By Sully Manope, in Lagos
Niger Delta Petroleum (NDEP) will be delivering the 50 Billionth standard cubic feet of gas from the Ogbele field to the Nigeria Liquefied Natural Gas(NLNG) System on Friday, September 22, 2017.
This comes to 8.62Million barrels of oil equivalent (BoE).
The field, the first in the country to be officially classified as a marginal oil and gasfield, has produced 35Million standard cubic feet of gas every day(35MMscf/d), transporting the molecules through its 20km pipeline to the NLNG system, since November 2012. It is the only indigenous, Non NNPC JV supplier of gas to the NLNG Bonny Terminal, site of Africa’s largest gas monetisation project.
“It also holds the distinction of being the first independent, indigenous marginal oil field to attain gas flare-down from its operations in Nigeria”, company officials say.

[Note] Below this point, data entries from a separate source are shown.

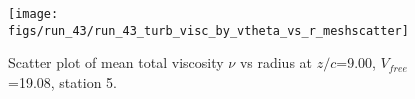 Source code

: \begin{figure}[H]
\centering
\texttt{[image: figs/run\_43/run\_43\_turb\_visc\_by\_vtheta\_vs\_r\_meshscatter]}
\caption{Scatter plot of mean total viscosity $\nu$ vs radius at $z/c$=9.00, $V_{free}$=19.08, station 5.}
\label{fig:run_43_turb_visc_by_vtheta_vs_r_meshscatter}
\end{figure}


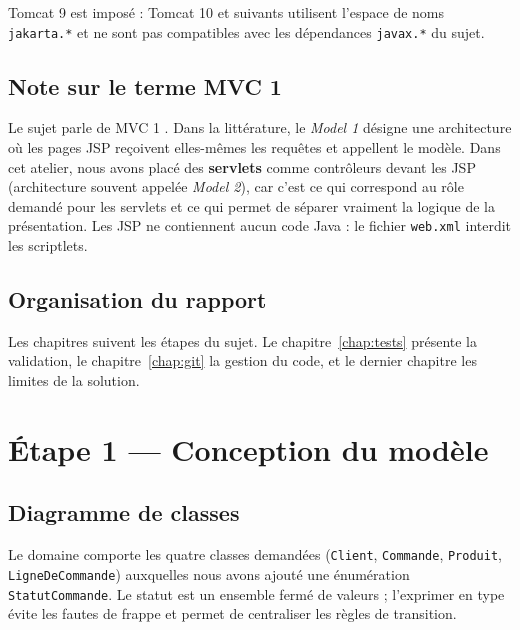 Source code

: \documentclass[11pt,a4paper]{report}
\begin{document}
Tomcat 9 est impos\'e : Tomcat 10 et suivants utilisent l'espace de noms \texttt{jakarta.*} et ne sont pas compatibles avec les d\'ependances \texttt{javax.*} du sujet.

\section{Note sur le terme \og MVC 1 \fg{}}
Le sujet parle de \og MVC 1 \fg{}. Dans la litt\'erature, le \emph{Model 1} d\'esigne une architecture o\`u les pages JSP re\c coivent elles-m\^emes les requ\^etes et appellent le mod\`ele. Dans cet atelier, nous avons plac\'e des \textbf{servlets} comme contr\^oleurs devant les JSP (architecture souvent appel\'ee \emph{Model 2}), car c'est ce qui correspond au r\^ole demand\'e pour les servlets et ce qui permet de s\'eparer vraiment la logique de la pr\'esentation. Les JSP ne contiennent aucun code Java : le fichier \texttt{web.xml} interdit les scriptlets.

\section{Organisation du rapport}
Les chapitres suivent les \'etapes du sujet. Le chapitre~\ref{chap:tests} pr\'esente la validation, le chapitre~\ref{chap:git} la gestion du code, et le dernier chapitre les limites de la solution.

\chapter{\'Etape 1 --- Conception du mod\`ele}
\section{Diagramme de classes}
Le domaine comporte les quatre classes demand\'ees (\texttt{Client}, \texttt{Commande}, \texttt{Produit}, \texttt{LigneDeCommande}) auxquelles nous avons ajout\'e une \'enum\'eration \texttt{StatutCommande}. Le statut est un ensemble ferm\'e de valeurs ; l'exprimer en type \'evite les fautes de frappe et permet de centraliser les r\`egles de transition.
\end{document}
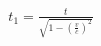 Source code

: \documentclass[preview]{standalone}
\begin{document}
\begin{align*}
t_1 = \frac{t}{\sqrt{1 - \left(\frac{v}{c}\right)^2}}
\end{align*}
\end{document}
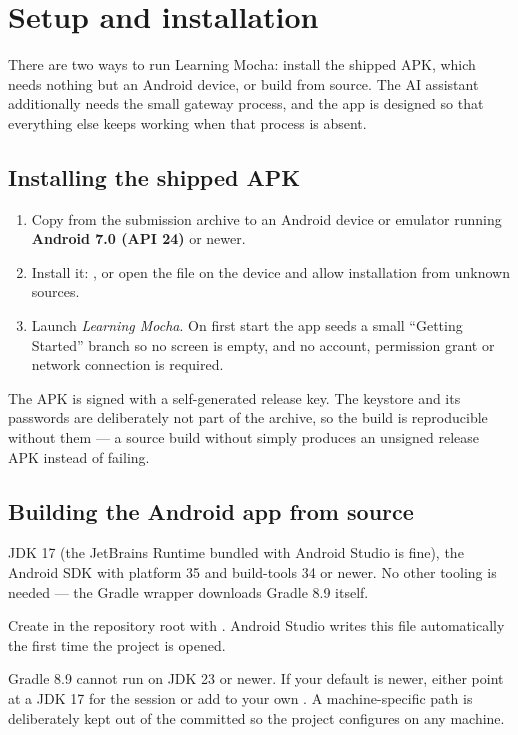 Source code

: \section{Setup and installation}
\label{sec:setup}

There are two ways to run Learning Mocha: install the shipped APK, which needs nothing but an Android
device, or build from source. The AI assistant additionally needs the small gateway process, and the app
is designed so that everything else keeps working when that process is absent.

\subsection{Installing the shipped APK}

\begin{enumerate}
  \item Copy  from the submission archive to an Android device or emulator
        running \textbf{Android 7.0 (API 24)} or newer.
  \item Install it: , or open the file on the device and allow
        installation from unknown sources.
  \item Launch \emph{Learning Mocha}. On first start the app seeds a small ``Getting Started'' branch so
        no screen is empty, and no account, permission grant or network connection is required.
\end{enumerate}

The APK is signed with a self-generated release key. The keystore and its passwords are deliberately not
part of the archive, so the build is reproducible without them --- a source build without
 simply produces an unsigned release APK instead of failing.

\subsection{Building the Android app from source}

\begin{description}[leftmargin=2.2em, style=nextline, font=\normalfont\bfseries]
  \item[Prerequisites] JDK 17 (the JetBrains Runtime bundled with Android Studio is fine), the Android
    SDK with platform 35 and build-tools 34 or newer. No other tooling is needed --- the Gradle wrapper
    downloads Gradle 8.9 itself.
  \item[SDK location] Create  in the repository root with
    . Android Studio writes this file automatically the first
    time the project is opened.
  \item[JDK selection] Gradle 8.9 cannot run on JDK 23 or newer. If your default  is newer,
    either point  at a JDK 17 for the session or add
     to your own .
    A machine-specific path is deliberately kept out of the committed  so the
    project configures on any machine.
\end{description}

The Ogbele field was awarded to NDEP in 2000 and it came on stream as an oil producer in August 2005. Five years later, NDEP decided to develop and monetise the field’s gas resources with the construction of a 100MMscf/d capacity gas processing plant, which it completed in 2012.

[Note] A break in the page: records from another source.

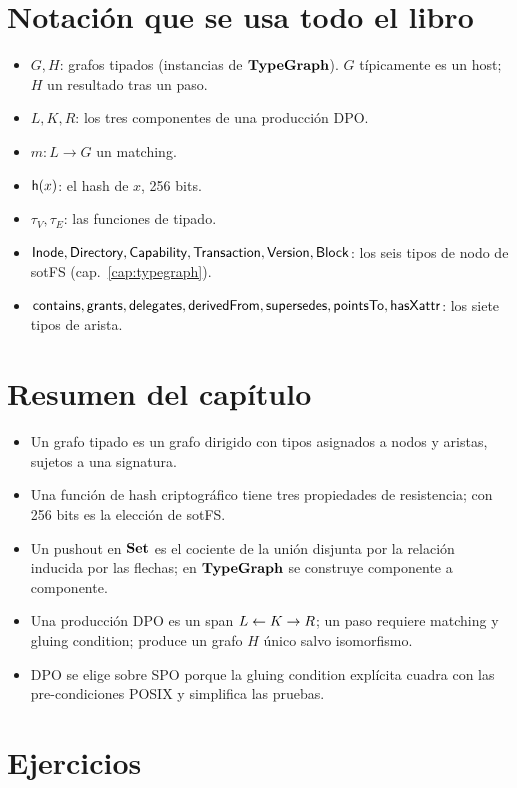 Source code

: \section{Notación que se usa todo el libro}

\begin{itemize}
  \item $G, H$: grafos tipados (instancias de $\TGraph$). $G$ típicamente
    es un host; $H$ un resultado tras un paso.
  \item $L, K, R$: los tres componentes de una producción DPO.
  \item $m: L \to G$ un matching.
  \item $\hashof{x}$: el hash \blake{} de $x$, 256 bits.
  \item $\tau_V, \tau_E$: las funciones de tipado.
  \item $\NInode, \NDir, \NCap, \NTxn, \NVer, \NBlk$: los seis tipos de nodo
    de sotFS (cap.~\ref{cap:typegraph}).
  \item $\econtains, \egrants, \edelegates, \ederivedfrom,
    \esupersedes, \epointsto, \ehasxattr$: los siete tipos de arista.
\end{itemize}

\section*{Resumen del capítulo}

\begin{itemize}
  \item Un grafo tipado es un grafo dirigido con tipos asignados a
    nodos y aristas, sujetos a una signatura.
  \item Una función de hash criptográfico tiene tres propiedades de
    resistencia; \blake{} con 256 bits es la elección de sotFS.
  \item Un pushout en $\Set$ es el cociente de la unión disjunta por la
    relación inducida por las flechas; en $\TGraph$ se construye
    componente a componente.
  \item Una producción DPO es un span $\dpo{L}{K}{R}$; un paso requiere
    matching y gluing condition; produce un grafo $H$ único salvo
    isomorfismo.
  \item DPO se elige sobre SPO porque la gluing condition explícita
    cuadra con las pre-condiciones POSIX y simplifica las pruebas.
\end{itemize}

\section*{Ejercicios}

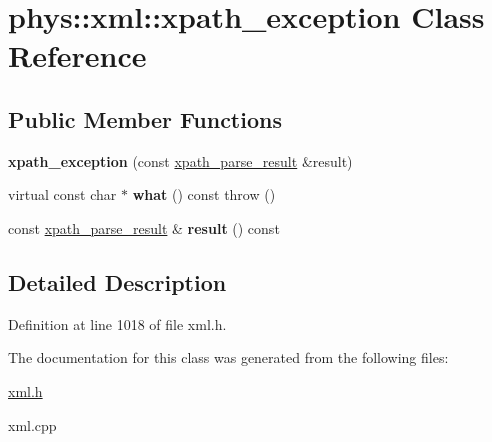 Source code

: \hypertarget{classphys_1_1xml_1_1xpath__exception}{
\section{phys::xml::xpath\_\-exception Class Reference}
\label{d1/dcf/classphys_1_1xml_1_1xpath__exception}
}
\subsection*{Public Member Functions}
\begin{DoxyCompactItemize}
\item 
\hypertarget{classphys_1_1xml_1_1xpath__exception_a9a2667d949e2a366f81b8bf8ce6e30a0}{
{\bfseries xpath\_\-exception} (const \hyperlink{structphys_1_1xml_1_1xpath__parse__result}{xpath\_\-parse\_\-result} \&result)}
\label{d1/dcf/classphys_1_1xml_1_1xpath__exception_a9a2667d949e2a366f81b8bf8ce6e30a0}

\item 
\hypertarget{classphys_1_1xml_1_1xpath__exception_ab36b83bb0bacf37aa0d298f724d2a668}{
virtual const char $\ast$ {\bfseries what} () const   throw ()}
\label{d1/dcf/classphys_1_1xml_1_1xpath__exception_ab36b83bb0bacf37aa0d298f724d2a668}

\item 
\hypertarget{classphys_1_1xml_1_1xpath__exception_ac6a47c84f9d434f0eb5d465e5291c490}{
const \hyperlink{structphys_1_1xml_1_1xpath__parse__result}{xpath\_\-parse\_\-result} \& {\bfseries result} () const }
\label{d1/dcf/classphys_1_1xml_1_1xpath__exception_ac6a47c84f9d434f0eb5d465e5291c490}

\end{DoxyCompactItemize}


\subsection{Detailed Description}


Definition at line 1018 of file xml.h.



The documentation for this class was generated from the following files:\begin{DoxyCompactItemize}
\item 
\hyperlink{xml_8h}{xml.h}\item 
xml.cpp\end{DoxyCompactItemize}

Three years after it commenced gas delivery, the company received an Excellence Award for implementation of a gas flaring reduction project from the World Bank led Global Gas Flaring Reduction (GGFR) Partnership at the GGFR Global Forum held in Khanty-Mansiysk in Russia in 2015.

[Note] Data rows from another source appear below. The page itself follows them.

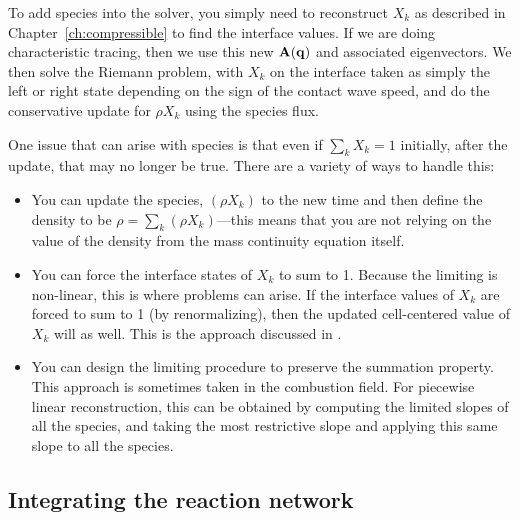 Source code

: To add species into the solver, you simply need to reconstruct $X_k$
as described in Chapter~\ref{ch:compressible} to find the interface values.  If we 
are doing characteristic tracing, then we use this new ${\bf A}({\bf q})$
and associated eigenvectors.  We then solve the Riemann problem, with $X_k$ on
the interface taken as simply the left or right state depending on the
sign of the contact wave speed, and do the conservative update for
$\rho X_k$ using the species flux.


One issue that can arise with species is that even if $\sum_k X_k = 1$
initially, after the update, that may no longer be true.  There are a
variety of ways to handle this:
\begin{itemize}
\item You can update the species, $(\rho X_k)$ to the new time and then
define the density to be $\rho = \sum_k (\rho X_k)$---this means that
you are not relying on the value of the density from the mass continuity
equation itself.

\item You can force the interface states of $X_k$ to sum to 1.  Because
the limiting is non-linear, this is where problems can arise.  If the
interface values of $X_k$ are forced to sum to 1 (by renormalizing), then
the updated cell-centered value of $X_k$ will as well.  This is the
approach discussed in \cite{plewamuller:1999}.

\item You can design the limiting procedure to preserve the summation
property.  This approach is sometimes taken in the combustion field.
For piecewise linear reconstruction, this can be obtained by computing
the limited slopes of all the species, and taking the most restrictive
slope and applying this same slope to all the species.
\end{itemize}


\subsection{Integrating the reaction network}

50 Billion standard cubic feet translates to millions of Carbon Dioxidemolecules that would have been emitted into the atmosphere when the flared natural gas (mostly Methane), combusts with the oxygen in the air, NDEP officials argue, “but we shouldn’t even be lenient on the equivalence of CO2that the company has saved the world by exporting 50Bscf of Methane, because Methane is a far worse offender in global warming than CO2”, they contend.
There are other reasons why the 50 Billion standard cubic field milestone is significant. For one, a so-described marginal field has delivered so much oil (over 12 million barrels) and gas over a time frame often associated with midsized hydrocarbon fields. For another, Marginal field operators in Nigeria, as a rule, are some of the worst gas polluters in the country: NDEP and Platform Petroleum are exceptions to the rule, with their gas processing plants. Frontier Oil operates a gas plant on the Uquo Field, but it doesn’t have a choice because Uquo is a gas field with a small oil rim.
Pan Ocean also takes credit for installing a gas processing plant to mop up some of the associated gas produced in the course of crude oil production. Seplat and NDWestern are big suppliers of gas to the domestic gas market, in part because they acquired gas processing plants as part of the purchase of their core assets from multinationals. But constructing a gas processing plant by such companies from the scratch is rare. Thirdly, NDEP’s gas processing plant makes it, along with its crude oil-to-diesel topping plant, a vertically integrated oil and gas company.